The novel C3 change was found in 3 aHUS patients. It results in decreased C3b binding to CFH and thus might lead to impaired C3b inactivation in vivo. The p.Lys65Gln is likely to be associated with aHUS after kidney transplantation and, therefore, might be an important prognostic factor.
Hemolytic uremic syndrome (HUS) is characterized by hemolytic anemia, thrombocytopenia, and acute renal failure . In most cases, HUS is preceded by infection with Shiga-like toxin-producing Escherichia coli (STEC).

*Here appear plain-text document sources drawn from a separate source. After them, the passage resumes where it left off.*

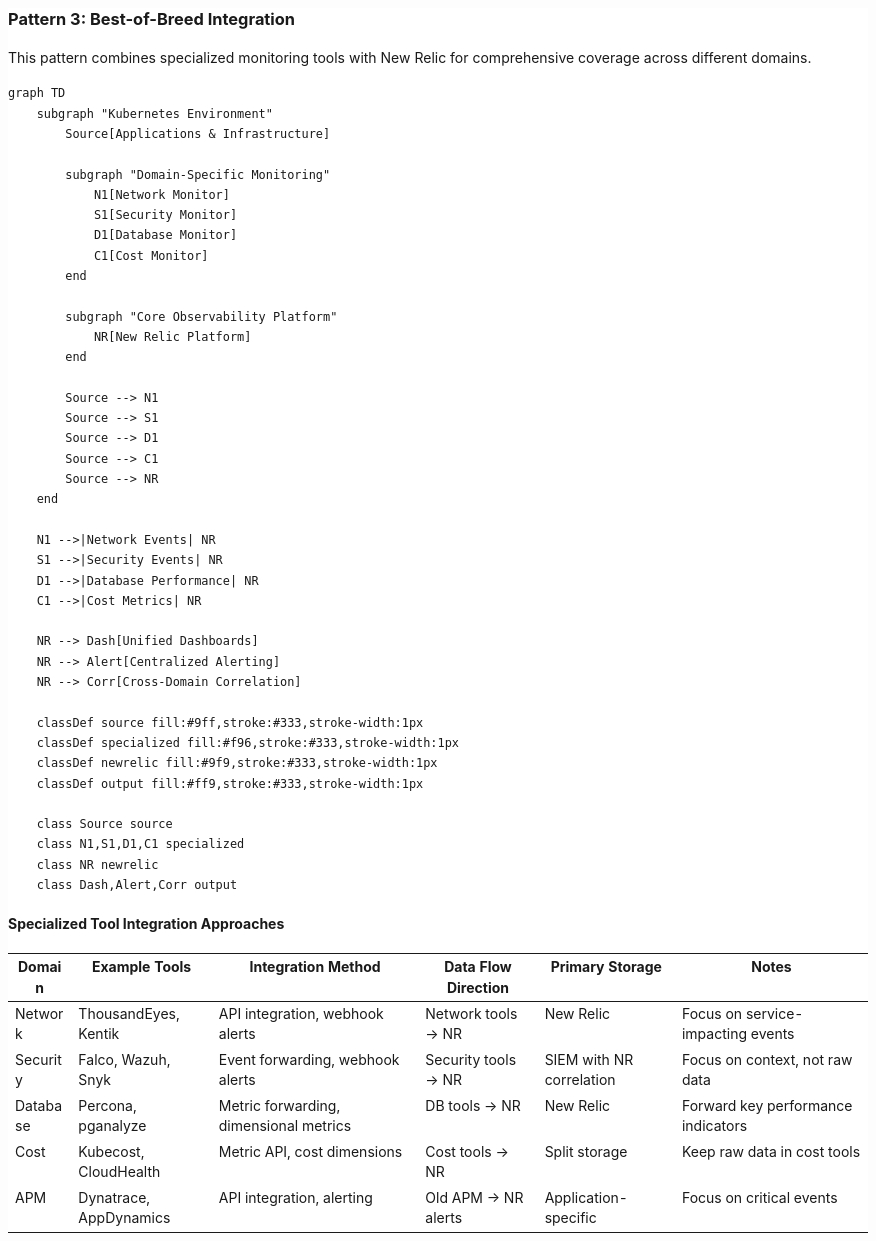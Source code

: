 ### Pattern 3: Best-of-Breed Integration

This pattern combines specialized monitoring tools with New Relic for comprehensive coverage across different domains.

```mermaid
graph TD
    subgraph "Kubernetes Environment"
        Source[Applications & Infrastructure]
        
        subgraph "Domain-Specific Monitoring"
            N1[Network Monitor]
            S1[Security Monitor]
            D1[Database Monitor]
            C1[Cost Monitor]
        end
        
        subgraph "Core Observability Platform"
            NR[New Relic Platform]
        end
        
        Source --> N1
        Source --> S1
        Source --> D1
        Source --> C1
        Source --> NR
    end
    
    N1 -->|Network Events| NR
    S1 -->|Security Events| NR
    D1 -->|Database Performance| NR
    C1 -->|Cost Metrics| NR
    
    NR --> Dash[Unified Dashboards]
    NR --> Alert[Centralized Alerting]
    NR --> Corr[Cross-Domain Correlation]
    
    classDef source fill:#9ff,stroke:#333,stroke-width:1px
    classDef specialized fill:#f96,stroke:#333,stroke-width:1px
    classDef newrelic fill:#9f9,stroke:#333,stroke-width:1px
    classDef output fill:#ff9,stroke:#333,stroke-width:1px
    
    class Source source
    class N1,S1,D1,C1 specialized
    class NR newrelic
    class Dash,Alert,Corr output
```

#### Specialized Tool Integration Approaches

| Domain | Example Tools | Integration Method | Data Flow Direction | Primary Storage | Notes |
|--------|---------------|-------------------|---------------------|-----------------|-------|
| Network | ThousandEyes, Kentik | API integration, webhook alerts | Network tools → NR | New Relic | Focus on service-impacting events |
| Security | Falco, Wazuh, Snyk | Event forwarding, webhook alerts | Security tools → NR | SIEM with NR correlation | Focus on context, not raw data |
| Database | Percona, pganalyze | Metric forwarding, dimensional metrics | DB tools → NR | New Relic | Forward key performance indicators |
| Cost | Kubecost, CloudHealth | Metric API, cost dimensions | Cost tools → NR | Split storage | Keep raw data in cost tools |
| APM | Dynatrace, AppDynamics | API integration, alerting | Old APM → NR alerts | Application-specific | Focus on critical events |
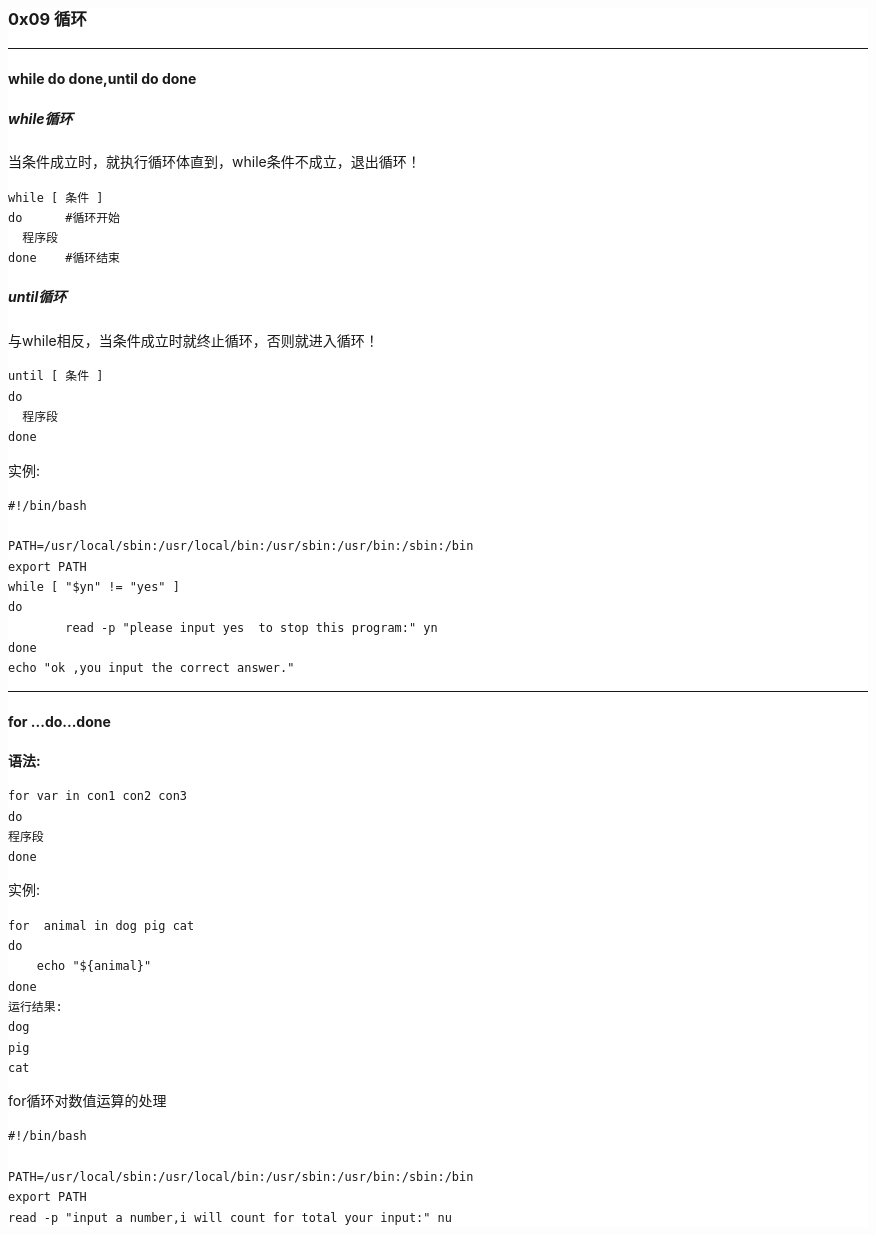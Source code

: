 ### 0x09 循环

---
#### while do done,until do done

##### while循环
当条件成立时，就执行循环体直到，while条件不成立，退出循环！
```
while [ 条件 ]
do      #循环开始
  程序段
done    #循环结束
```

##### until循环
与while相反，当条件成立时就终止循环，否则就进入循环！
```
until [ 条件 ]
do 
  程序段
done
```

实例:
```
#!/bin/bash

PATH=/usr/local/sbin:/usr/local/bin:/usr/sbin:/usr/bin:/sbin:/bin
export PATH
while [ "$yn" != "yes" ]
do
        read -p "please input yes  to stop this program:" yn
done
echo "ok ,you input the correct answer."
```


---
#### for ...do...done

__语法:__
```
for var in con1 con2 con3
do
程序段
done
```

实例:
```
for  animal in dog pig cat
do
    echo "${animal}"
done
运行结果:
dog
pig
cat
```
for循环对数值运算的处理
```
#!/bin/bash

PATH=/usr/local/sbin:/usr/local/bin:/usr/sbin:/usr/bin:/sbin:/bin
export PATH
read -p "input a number,i will count for total your input:" nu

```
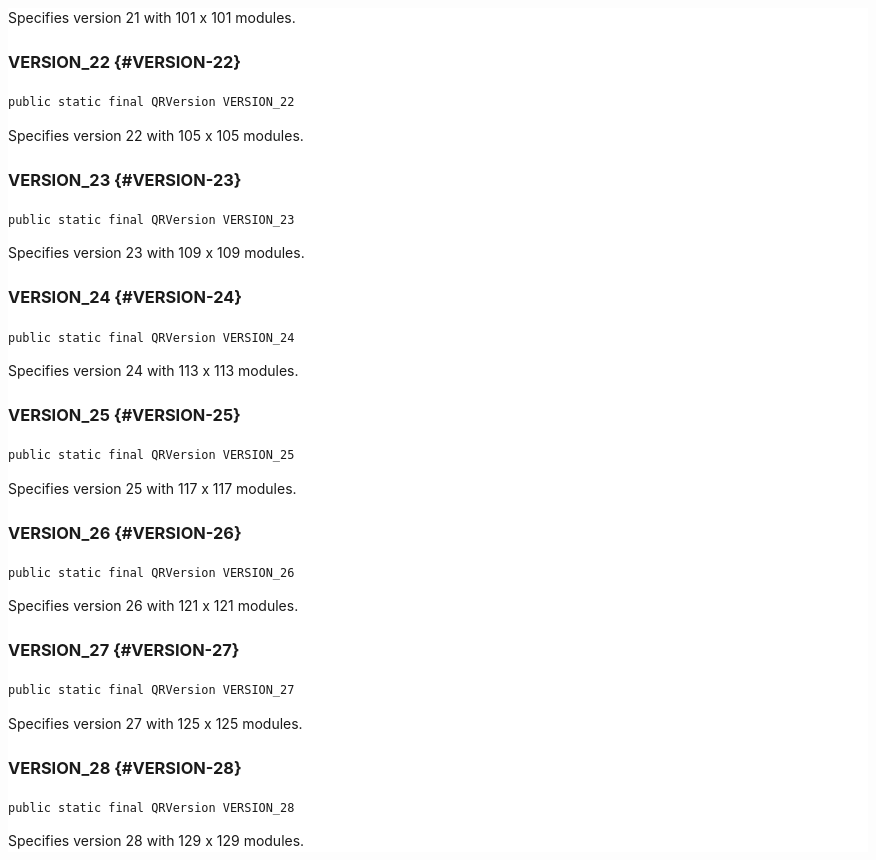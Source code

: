 
Specifies version 21 with 101 x 101 modules.

### VERSION_22 {#VERSION-22}
```
public static final QRVersion VERSION_22
```


Specifies version 22 with 105 x 105 modules.

### VERSION_23 {#VERSION-23}
```
public static final QRVersion VERSION_23
```


Specifies version 23 with 109 x 109 modules.

### VERSION_24 {#VERSION-24}
```
public static final QRVersion VERSION_24
```


Specifies version 24 with 113 x 113 modules.

### VERSION_25 {#VERSION-25}
```
public static final QRVersion VERSION_25
```


Specifies version 25 with 117 x 117 modules.

### VERSION_26 {#VERSION-26}
```
public static final QRVersion VERSION_26
```


Specifies version 26 with 121 x 121 modules.

### VERSION_27 {#VERSION-27}
```
public static final QRVersion VERSION_27
```


Specifies version 27 with 125 x 125 modules.

### VERSION_28 {#VERSION-28}
```
public static final QRVersion VERSION_28
```


Specifies version 28 with 129 x 129 modules.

Five to 10% of all HUS patients acquire the disease without being infected with STEC. These atypical HUS (aHUS) patients have a poor prognosis, with up to 50% of cases progressing to end-stage renal disease (ESRD) and up to 25% of lethal outcomes in the acute phase . Furthermore, HUS can occur with a variety of causes, including non-enteric infections (Streptococcus pneumoniae), use of medication, and pregnancy [3–5].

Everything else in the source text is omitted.